Want to download magazines, check out tiggly’s, launchpads, or sound media players? The library has these and more. Plus, when you check out an e-book, they expire on their own with no returning to the library or incurring late fees! I have several books downloaded and even if they expire, I can check them out again and my device knows where I left off.
You can also download music, eBooks, audiobooks, movies and tv through Hoopla or you can stream kanopy with no commercials! Your library will set a weekly download limit. It’s a great way to increase your entertainment collection so you don’t want to bang your head against the wall when your kid asks to listen to the same album or watch the same movie repeatedly.

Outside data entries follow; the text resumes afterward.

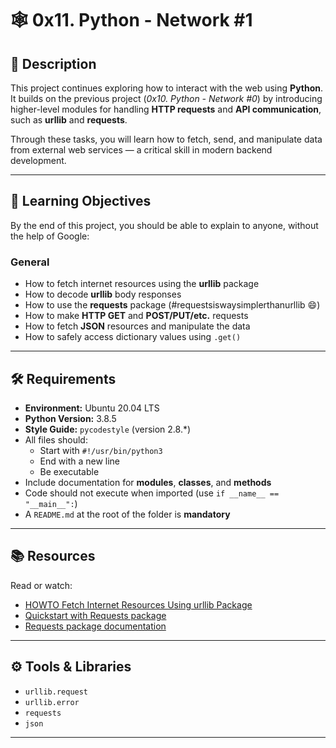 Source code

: # 🕸️ 0x11. Python - Network #1

## 📘 Description
This project continues exploring how to interact with the web using **Python**.  
It builds on the previous project (*0x10. Python - Network #0*) by introducing higher-level modules for handling **HTTP requests** and **API communication**, such as **urllib** and **requests**.  

Through these tasks, you will learn how to fetch, send, and manipulate data from external web services — a critical skill in modern backend development.

---

## 🎯 Learning Objectives
By the end of this project, you should be able to explain to anyone, without the help of Google:

### General
- How to fetch internet resources using the **urllib** package  
- How to decode **urllib** body responses  
- How to use the **requests** package (#requestsiswaysimplerthanurllib 😄)  
- How to make **HTTP GET** and **POST/PUT/etc.** requests  
- How to fetch **JSON** resources and manipulate the data  
- How to safely access dictionary values using `.get()`  

---

## 🛠️ Requirements
- **Environment:** Ubuntu 20.04 LTS  
- **Python Version:** 3.8.5  
- **Style Guide:** `pycodestyle` (version 2.8.*)  
- All files should:
  - Start with `#!/usr/bin/python3`
  - End with a new line
  - Be executable
- Include documentation for **modules**, **classes**, and **methods**
- Code should not execute when imported (use `if __name__ == "__main__":`)
- A `README.md` at the root of the folder is **mandatory**

---

## 📚 Resources
Read or watch:
- [HOWTO Fetch Internet Resources Using urllib Package](https://docs.python.org/3/howto/urllib2.html)
- [Quickstart with Requests package](https://requests.readthedocs.io/en/latest/user/quickstart/)
- [Requests package documentation](https://requests.readthedocs.io/en/latest/)

---

## ⚙️ Tools & Libraries
- `urllib.request`
- `urllib.error`
- `requests`
- `json`

---


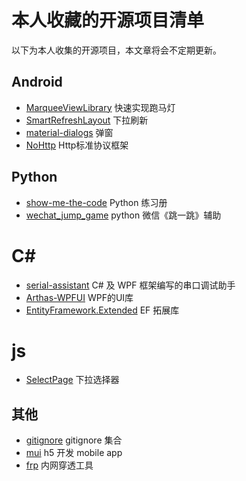 # 本人收藏的开源项目清单
以下为本人收集的开源项目，本文章将会不定期更新。
## Android
* [MarqueeViewLibrary](https://github.com/gongwen/MarqueeViewLibrary) 快速实现跑马灯
* [SmartRefreshLayout](https://github.com/scwang90/SmartRefreshLayout) 下拉刷新
* [material-dialogs](https://github.com/afollestad/material-dialogs) 弹窗
* [NoHttp](https://github.com/yanzhenjie/NoHttp) Http标准协议框架

## Python
* [show-me-the-code](https://github.com/Yixiaohan/show-me-the-code) Python 练习册
* [wechat_jump_game](https://github.com/wangshub/wechat_jump_game) python 微信《跳一跳》辅助

# C#
* [serial-assistant](https://github.com/0xE8551CCB/serial-assistant) C# 及 WPF 框架编写的串口调试助手
* [Arthas-WPFUI](https://github.com/1217950746/Arthas-WPFUI) WPF的UI库
* [EntityFramework.Extended](https://github.com/zzzprojects/EntityFramework.Extended) EF 拓展库

# js
* [SelectPage](https://github.com/TerryZ/SelectPage) 下拉选择器

## 其他
* [gitignore](https://github.com/github/gitignore) gitignore 集合
* [mui](https://github.com/dcloudio/mui) h5 开发 mobile app
* [frp](https://github.com/fatedier/frp/blob/master/README_zh.md) 内网穿透工具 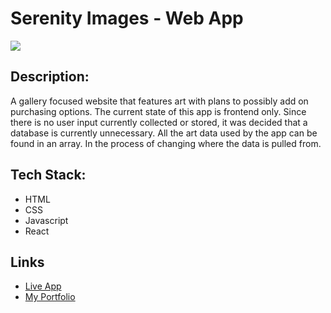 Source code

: # Serenity Images - Web App
<img src="https://img.shields.io/badge/LICENSE-mit-green"/>

## Description:

A gallery focused website that features art with plans to possibly add on purchasing options. The current state of this app is frontend only. Since there is no user input currently collected or stored, it was decided that a database is currently unnecessary. All the art data used by the app can be found in an array. 
In the process of changing where the data is pulled from.


## Tech Stack:

* HTML
* CSS
* Javascript
* React

## Links
* [Live App](https://serenityimages.studio/)
* [My Portfolio](https://dionne-stratton-portfolio.netlify.app/)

Your child’s interests all in one place.
Check out your library’s calendar of FREE events to find classes for art, music, playtime, STEM, language, movement, Lego, reading to therapy dogs, science experiments, and cooking. Recently, my girls both constructed a model building structure made of food and then built a shake table to test it so they could simulate an earthquake.
Story times aren’t just sitting while someone is reading a book. They are full of movements, songs, and activities to go along with the books. These programs not only teach social skills and muscle tone, but they give you a chance to meet other parents going through similar experiences.
Some libraries carry bundled kits that include a theme for children. They may be comprised of Leappads, books, videos, music, puzzles, and toys about a common theme such as magnets, cooking, or the zoo. They may also contain activity guides to further learning.
Sensory Story Time means peaceful time for all.
Sometimes children’s story times are too much for your child and can be overwhelming when rooms are packed with other people. Sensory story times have a cap on the number of children in the room. They often include bubbles, frequent breaks to shake the sillies out, and activities tailored to tactile needs as well as books. Some libraries even have Sensory Story Times for adults.
Have a multicultural experience.
Young children who come from non-English speaking homes is an expanding demographic. Multicultural programing for families are on the rise at many libraries. Multilingual programs encompass the whole families to cater to non-English speaking families, older children with non-English speaking parents, and well, everyone who wants a diverse experience. The programs can include multilingual songs, books with several languages, puppets, and movement activities. Learning from another culture allows all parties to discover from one another through their unique experiences and come together in a positive way. Families establish increased tolerance and respect for others that is life-long.
Your little ol’ local library isn’t your only option.
You may live in an area with a tiny library but did you know that many libraries allow reciprocal agreements with other library systems and allow you to have a library card in a nearby larger system? Not only will you have access to more books, but oftentimes, you may request the books be sent to your location.
Do something fun for yourself.
For once, sweet parents, do something just for you! Libraries offer classes for adults as well as children. Love art? They have adult coloring, painting, crafts, and even “Pop and Palette” classes. (Sadly wine cannot be indulged in the library or they would have to rename libraries “Heaven”.) Love language, writing, and books? They have memoir and creative writing groups as well as adult story time, language classes, author readings, and book clubs. Love to play? Try a coffee, conversation, and board game event.
What are you waiting for? Now is the right time to rediscover your love of libraries!